A la tête d’une distribution de premier
plan, l’omnipotent narrateur, Max Aue, est tenu de façon magistrale par l’impressionnant
Peter Tantsits. Omniprésent, authentique chanteur-acteur, particulièrement
endurant - l’opéra s’ouvre sur sa voix parlée soutenue par un tapis de continuo sinistre éclairé par de délicates couleurs instrumehtales -, le brillant ténor étatsunien surmonte avec une aisance remarquable
et sans faillir le moins du monde une tessiture exceptionnellement tendue
avec les moyens d’un ténor héroïque d’une solidité d'airain et l’élégance
d’un interprète de lieder apte à restituer la complexité psychologique de ce
personnage profondément tourmenté. Son mentor Thomas Hauser est tenu à la
perfection par le baryton allemand Günter Papendell, tandis que le ténor dramatique
italien Gianluca Zampieri au timbre âpre impressionne dans sa triple
incarnation de brutes sanguinaires, le fictif et immonde Dr Mandelbrod,
éminence grise du régime nazi pour la Shoa, le tout puissant chef du RSHA
(Office Central pour la Sécurité du Reich) Ernst Kaltenbrunner, et le
commandant SS Grafhorst. Le ténor rossinien catalan David Alegret dans le rôle
du beau-père de Max et Una Aristide Moreau, et la mezzo-soprano autrichienne
Natascha Petrinsky dans celui de la mère Héloïse avec ses hurlements barbares parfaitement
contrôlés forment un couple terrifiant, tandis qu’Hèctor Parra choisit d’exposer
le double meurtre dans l’un des passages les plus lénifiants de l’opéra.

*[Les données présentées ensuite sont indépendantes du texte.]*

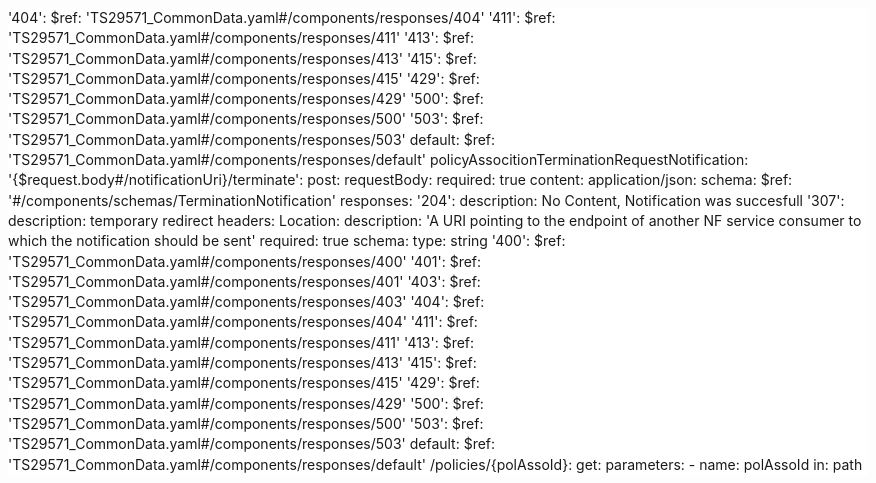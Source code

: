 \'404\':
\$ref: \'TS29571_CommonData.yaml#/components/responses/404\'
\'411\':
\$ref: \'TS29571_CommonData.yaml#/components/responses/411\'
\'413\':
\$ref: \'TS29571_CommonData.yaml#/components/responses/413\'
\'415\':
\$ref: \'TS29571_CommonData.yaml#/components/responses/415\'
\'429\':
\$ref: \'TS29571_CommonData.yaml#/components/responses/429\'
\'500\':
\$ref: \'TS29571_CommonData.yaml#/components/responses/500\'
\'503\':
\$ref: \'TS29571_CommonData.yaml#/components/responses/503\'
default:
\$ref: \'TS29571_CommonData.yaml#/components/responses/default\'
policyAssocitionTerminationRequestNotification:
\'{\$request.body#/notificationUri}/terminate\':
post:
requestBody:
required: true
content:
application/json:
schema:
\$ref: \'#/components/schemas/TerminationNotification\'
responses:
\'204\':
description: No Content, Notification was succesfull
\'307\':
description: temporary redirect
headers:
Location:
description: \'A URI pointing to the endpoint of another NF service consumer
to which the notification should be sent\'
required: true
schema:
type: string
\'400\':
\$ref: \'TS29571_CommonData.yaml#/components/responses/400\'
\'401\':
\$ref: \'TS29571_CommonData.yaml#/components/responses/401\'
\'403\':
\$ref: \'TS29571_CommonData.yaml#/components/responses/403\'
\'404\':
\$ref: \'TS29571_CommonData.yaml#/components/responses/404\'
\'411\':
\$ref: \'TS29571_CommonData.yaml#/components/responses/411\'
\'413\':
\$ref: \'TS29571_CommonData.yaml#/components/responses/413\'
\'415\':
\$ref: \'TS29571_CommonData.yaml#/components/responses/415\'
\'429\':
\$ref: \'TS29571_CommonData.yaml#/components/responses/429\'
\'500\':
\$ref: \'TS29571_CommonData.yaml#/components/responses/500\'
\'503\':
\$ref: \'TS29571_CommonData.yaml#/components/responses/503\'
default:
\$ref: \'TS29571_CommonData.yaml#/components/responses/default\'
/policies/{polAssoId}:
get:
parameters:
\- name: polAssoId
in: path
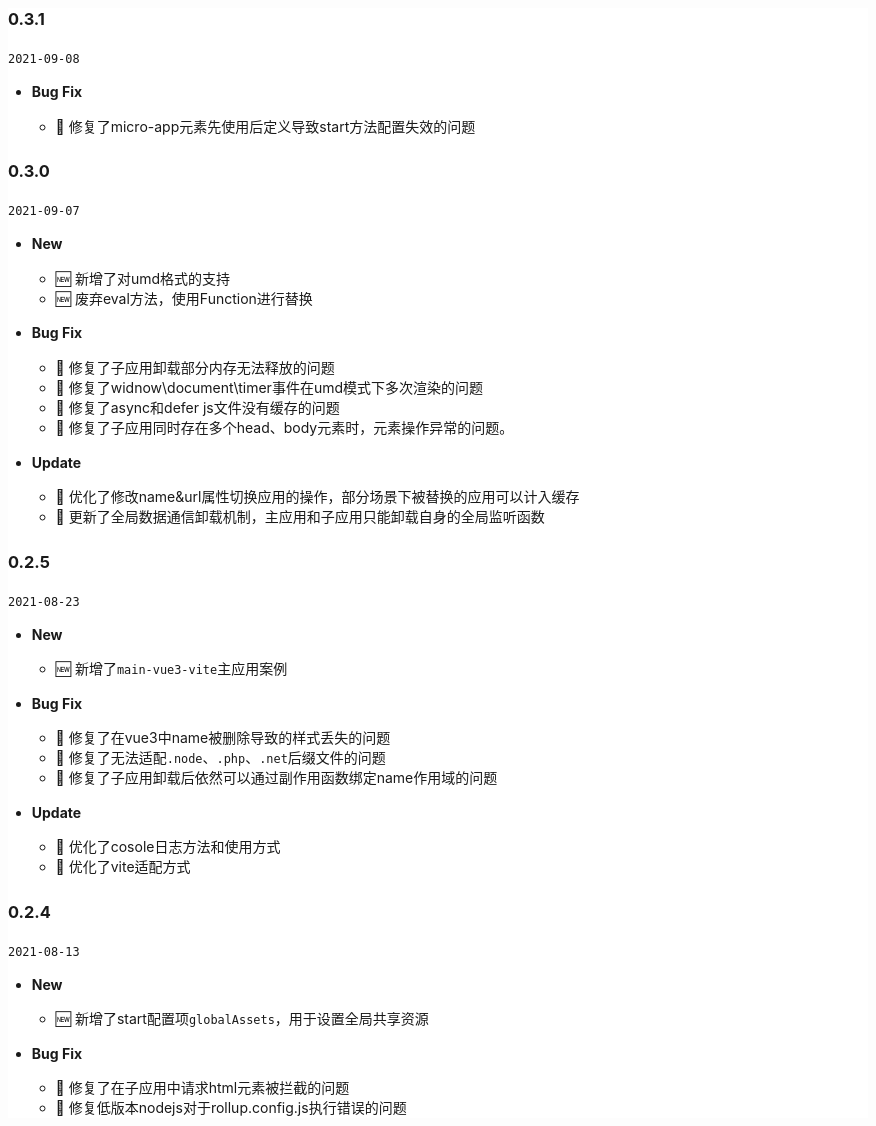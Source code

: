 ### 0.3.1

`2021-09-08`

- **Bug Fix**

  - 🐞 修复了micro-app元素先使用后定义导致start方法配置失效的问题

### 0.3.0

`2021-09-07`

- **New**

  - 🆕 新增了对umd格式的支持
  - 🆕 废弃eval方法，使用Function进行替换

- **Bug Fix**

  - 🐞 修复了子应用卸载部分内存无法释放的问题
  - 🐞 修复了widnow\document\timer事件在umd模式下多次渲染的问题
  - 🐞 修复了async和defer js文件没有缓存的问题
  - 🐞 修复了子应用同时存在多个head、body元素时，元素操作异常的问题。

- **Update**

  - 🚀 优化了修改name&url属性切换应用的操作，部分场景下被替换的应用可以计入缓存
  - 🚀 更新了全局数据通信卸载机制，主应用和子应用只能卸载自身的全局监听函数


### 0.2.5

`2021-08-23`

- **New**

  - 🆕 新增了`main-vue3-vite`主应用案例

- **Bug Fix**

  - 🐞 修复了在vue3中name被删除导致的样式丢失的问题
  - 🐞 修复了无法适配`.node`、`.php`、`.net`后缀文件的问题
  - 🐞 修复了子应用卸载后依然可以通过副作用函数绑定name作用域的问题

- **Update**

  - 🚀 优化了cosole日志方法和使用方式
  - 🚀 优化了vite适配方式

### 0.2.4

`2021-08-13`

- **New**

  - 🆕 新增了start配置项`globalAssets`，用于设置全局共享资源

- **Bug Fix**

  - 🐞 修复了在子应用中请求html元素被拦截的问题
  - 🐞 修复低版本nodejs对于rollup.config.js执行错误的问题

Telle
une funambule à la voix haut-perchée, la soprano mozartienne suisse Rachel Harnisch,
qui s’est retirée de la scène lyrique la saison dernière, séduit en incarnant une Una d’une bouleversante intensité.
Dirigé de façon magistrale par Peter
Rundel, directeur musical depuis 1999 du Royal Philharmonic Orchestra of
Flanders et depuis 2005 du Remix Ensemble au Portugal qui s’exprime pleinement
dans les Allemandes I & II, l’orchestre d’Hèctor Parra propose une
constante et somptueuse polyphonie, à la fois ample et intense, remarquablement
servie par l’Orchestre Symphonique de l’Opéra Ballet Vlaanderen, ainsi que le chœur
de cette même institution flamande, le violoniste chef d’orchestre allemand
mettant également magnifiquement en lumière les épanchements lyriques suscités
par les retrouvailles des jumeaux dans la Courante, tandis qu'il éclaire de l’intérieur l’écriture luxuriante du compositeur catalan,
qui ne cesse de surprendre près de trois heure durant, tant il renouvelle continuellement sa palette sonore, autant en alliages de timbres et de couleurs qu’en
expressivité.
Présentée en un luxueux coffret
format livre, cette captation live réalisée
à l’Opéra de Gand est malheureusement
peu facile à suivre en raison d’un livret peu pratique à manier. En effet, les disques
sont ardus à extraire de leur logement, le texte quadrilingue (français,
allemand, anglais, espagnol) est difficilement lisible à cause de caractères
type machine à écrire utilisés trop petits, les plages ne sont pas indiquées
dans le corps du texte, si bien qu’il faut continuellement se référer aux trois
premières pages pour s’y retrouver, et seuls quelques membres de l’équipe
artistique ont droit à une notice biographique, tandis que trop peu de
documents photographiques de la production ponctuent les pages, qui fort heureusement reproduisent plusieurs exemples musicaux tirés de la partition. Il s’agit donc d’un très beau
produit fait davantage pour le plaisir des yeux, particulièrement pour ceux des
graphistes, que pour l’usage de ses acquéreurs.
Bruno Serrou
1) 3 CD b.records « Villa Médicis Live »/Outhere Music LBM 062.